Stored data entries
BEGIN

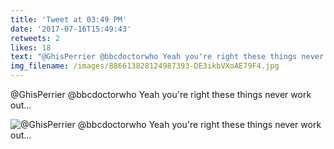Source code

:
 ```yaml
---
title: 'Tweet at 03:49 PM'
date: '2017-07-16T15:49:43'
retweets: 2
likes: 18
text: "@GhisPerrier @bbcdoctorwho Yeah you're right these things never work out..."
img_filename: /images/886613828124987393-DE3ikbVXoAE79F4.jpg
---
```

@GhisPerrier @bbcdoctorwho Yeah you're right these things never work out...

![@GhisPerrier @bbcdoctorwho Yeah you're right these things never work out...](/images/886613828124987393-DE3ikbVXoAE79F4.jpg "@GhisPerrier @bbcdoctorwho Yeah you're right these things never work out...")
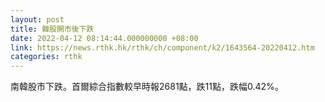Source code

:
 ```yaml
---
layout: post
title: 韓股開市後下跌
date: 2022-04-12 08:14:44.000000000 +08:00
link: https://news.rthk.hk/rthk/ch/component/k2/1643564-20220412.htm
categories: rthk
---
```


南韓股市下跌。首爾綜合指數較早時報2681點，跌11點，跌幅0.42%。
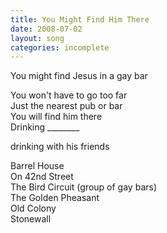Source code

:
```yaml
---
title: You Might Find Him There
date: 2008-07-02
layout: song
categories: incomplete
---
```

You might find Jesus in a gay bar

You won't have to go too far  
Just the nearest pub or bar  
You will find him there  
Drinking ________

drinking with his friends

Barrel House  
On 42nd Street  
The Bird Circuit (group of gay bars)  
The Golden Pheasant  
Old Colony  
Stonewall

END

_ACTIVITY_: Identify each line in the records above that contains the word "date", and copy it out in full.

_ANSWER TO THE EXERCISE_:
date: '2017-07-16T15:49:43'
date: 2022-04-12 08:14:44.000000000 +08:00
date: 2008-07-02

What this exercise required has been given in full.